JABAR - Kejaksaan Negeri (Kejari) Kota Cirebon mengungkapkan sekitar 500 siswa di SMA Negeri (SMAN) 7 Cirebon menjadi korban dugaan pemotongan dana Program Indonesia Pintar (PIP).
Kepala Seksi Intelijen Kejari Kota Cirebon Slamet Haryadi mengatakan, kasus dugaan penyelewengan dana pendidikan sudah masuk dalam tahap penyidikan.
“Telah terjadi pemotongan terhadap dana PIP. Masing-masing siswa dipotong sebesar Rp200 ribu,” katanya di Cirebon, Senin, 14 April, disitat Antara.

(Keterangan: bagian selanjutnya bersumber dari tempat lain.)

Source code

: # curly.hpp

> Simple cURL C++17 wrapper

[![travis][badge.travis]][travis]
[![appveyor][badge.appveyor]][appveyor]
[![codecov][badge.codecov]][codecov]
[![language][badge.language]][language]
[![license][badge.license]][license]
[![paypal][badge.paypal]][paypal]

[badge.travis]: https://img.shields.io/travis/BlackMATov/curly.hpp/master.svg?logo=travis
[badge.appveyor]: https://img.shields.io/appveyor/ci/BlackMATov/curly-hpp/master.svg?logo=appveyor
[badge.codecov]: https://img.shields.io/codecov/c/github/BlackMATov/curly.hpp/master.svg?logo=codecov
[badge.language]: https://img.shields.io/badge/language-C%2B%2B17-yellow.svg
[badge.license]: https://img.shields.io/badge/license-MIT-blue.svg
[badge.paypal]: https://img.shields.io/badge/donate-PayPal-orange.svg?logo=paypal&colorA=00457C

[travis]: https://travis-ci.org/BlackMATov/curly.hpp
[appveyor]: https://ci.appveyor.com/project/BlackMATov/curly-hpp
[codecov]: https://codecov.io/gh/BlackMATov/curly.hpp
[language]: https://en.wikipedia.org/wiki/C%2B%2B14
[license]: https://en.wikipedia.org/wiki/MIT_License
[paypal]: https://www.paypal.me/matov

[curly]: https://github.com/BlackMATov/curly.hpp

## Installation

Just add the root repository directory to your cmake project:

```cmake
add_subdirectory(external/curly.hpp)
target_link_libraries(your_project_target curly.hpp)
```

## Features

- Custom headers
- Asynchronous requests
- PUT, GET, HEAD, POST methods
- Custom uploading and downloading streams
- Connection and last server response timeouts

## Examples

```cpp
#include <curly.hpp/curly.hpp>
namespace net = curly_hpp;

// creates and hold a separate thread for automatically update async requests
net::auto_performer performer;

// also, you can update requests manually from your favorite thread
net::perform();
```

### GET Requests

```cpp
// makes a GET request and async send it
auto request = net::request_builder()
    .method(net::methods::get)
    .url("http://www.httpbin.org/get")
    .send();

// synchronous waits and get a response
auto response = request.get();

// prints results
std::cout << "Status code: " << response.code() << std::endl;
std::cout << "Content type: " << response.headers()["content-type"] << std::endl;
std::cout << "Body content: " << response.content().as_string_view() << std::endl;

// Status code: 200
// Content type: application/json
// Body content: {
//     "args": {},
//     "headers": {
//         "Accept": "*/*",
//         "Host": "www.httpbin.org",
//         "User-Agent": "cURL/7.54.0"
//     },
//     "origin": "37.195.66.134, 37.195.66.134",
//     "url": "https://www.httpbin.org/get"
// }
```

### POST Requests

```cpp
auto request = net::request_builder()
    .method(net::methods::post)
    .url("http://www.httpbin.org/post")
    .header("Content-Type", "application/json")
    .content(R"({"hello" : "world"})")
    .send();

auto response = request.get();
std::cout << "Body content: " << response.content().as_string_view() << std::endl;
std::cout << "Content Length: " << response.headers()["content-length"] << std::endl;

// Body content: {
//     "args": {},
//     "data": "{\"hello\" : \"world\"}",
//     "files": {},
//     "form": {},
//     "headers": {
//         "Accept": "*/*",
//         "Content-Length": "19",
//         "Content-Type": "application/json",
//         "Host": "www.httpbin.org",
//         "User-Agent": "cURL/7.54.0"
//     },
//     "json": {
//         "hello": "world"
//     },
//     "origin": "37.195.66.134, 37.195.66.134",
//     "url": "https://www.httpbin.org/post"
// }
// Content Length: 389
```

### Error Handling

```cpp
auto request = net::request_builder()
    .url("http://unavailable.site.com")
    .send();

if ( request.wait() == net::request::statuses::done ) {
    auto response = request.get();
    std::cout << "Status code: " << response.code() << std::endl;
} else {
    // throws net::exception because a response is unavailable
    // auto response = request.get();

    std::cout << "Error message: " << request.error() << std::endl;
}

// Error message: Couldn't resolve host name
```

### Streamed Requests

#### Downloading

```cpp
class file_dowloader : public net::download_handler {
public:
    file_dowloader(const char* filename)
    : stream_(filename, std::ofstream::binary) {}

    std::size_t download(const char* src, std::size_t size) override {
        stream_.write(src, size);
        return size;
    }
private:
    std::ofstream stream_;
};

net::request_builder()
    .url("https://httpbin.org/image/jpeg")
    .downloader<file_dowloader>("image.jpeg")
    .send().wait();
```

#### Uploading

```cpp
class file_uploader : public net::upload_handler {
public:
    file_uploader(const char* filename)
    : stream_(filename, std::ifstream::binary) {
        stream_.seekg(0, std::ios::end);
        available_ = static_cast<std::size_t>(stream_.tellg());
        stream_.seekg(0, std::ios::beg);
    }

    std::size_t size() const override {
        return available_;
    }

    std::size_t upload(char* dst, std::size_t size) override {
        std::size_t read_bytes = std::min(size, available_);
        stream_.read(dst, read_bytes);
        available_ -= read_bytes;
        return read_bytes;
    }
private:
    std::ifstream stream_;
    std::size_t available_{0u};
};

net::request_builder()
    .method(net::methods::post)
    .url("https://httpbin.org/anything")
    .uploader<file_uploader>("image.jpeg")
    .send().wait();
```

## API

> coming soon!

Slamet menjelaskan, seharusnya nilai bantuan dana PIP mencapai Rp1,8 juta per siswa SMAN 7 Cirebon. Namun, bukannya disalurkan demi pendidikan siswa tapi diduga mendapat pemotongan.
“Telah terjadi pemotongan terhadap dana PIP. Masing-masing siswa dipotong sebesar Rp200 ribu,” katanya.
Ia menambahkan, kasus ini telah naik ke tahap penyidikan sejak 20 Maret 2025, berdasarkan hasil ekspose internal yang menemukan adanya indikasi tindak pidana dalam proses penyaluran dana tersebut.
Dia mengatakan pemeriksaan lanjutan, khususnya terhadap tiga orang saksi kini dilakukan untuk memperkuat bukti dugaan penyimpangan dana bantuan pendidikan tersebut.
“Penetapan tersangka memang belum, namun karena sudah ada peristiwa hukum, maka prosesnya kami tingkatkan (menjadi penyidikan). Tim juga mungkin sudah mengantongi nama-nama,” ujarnya.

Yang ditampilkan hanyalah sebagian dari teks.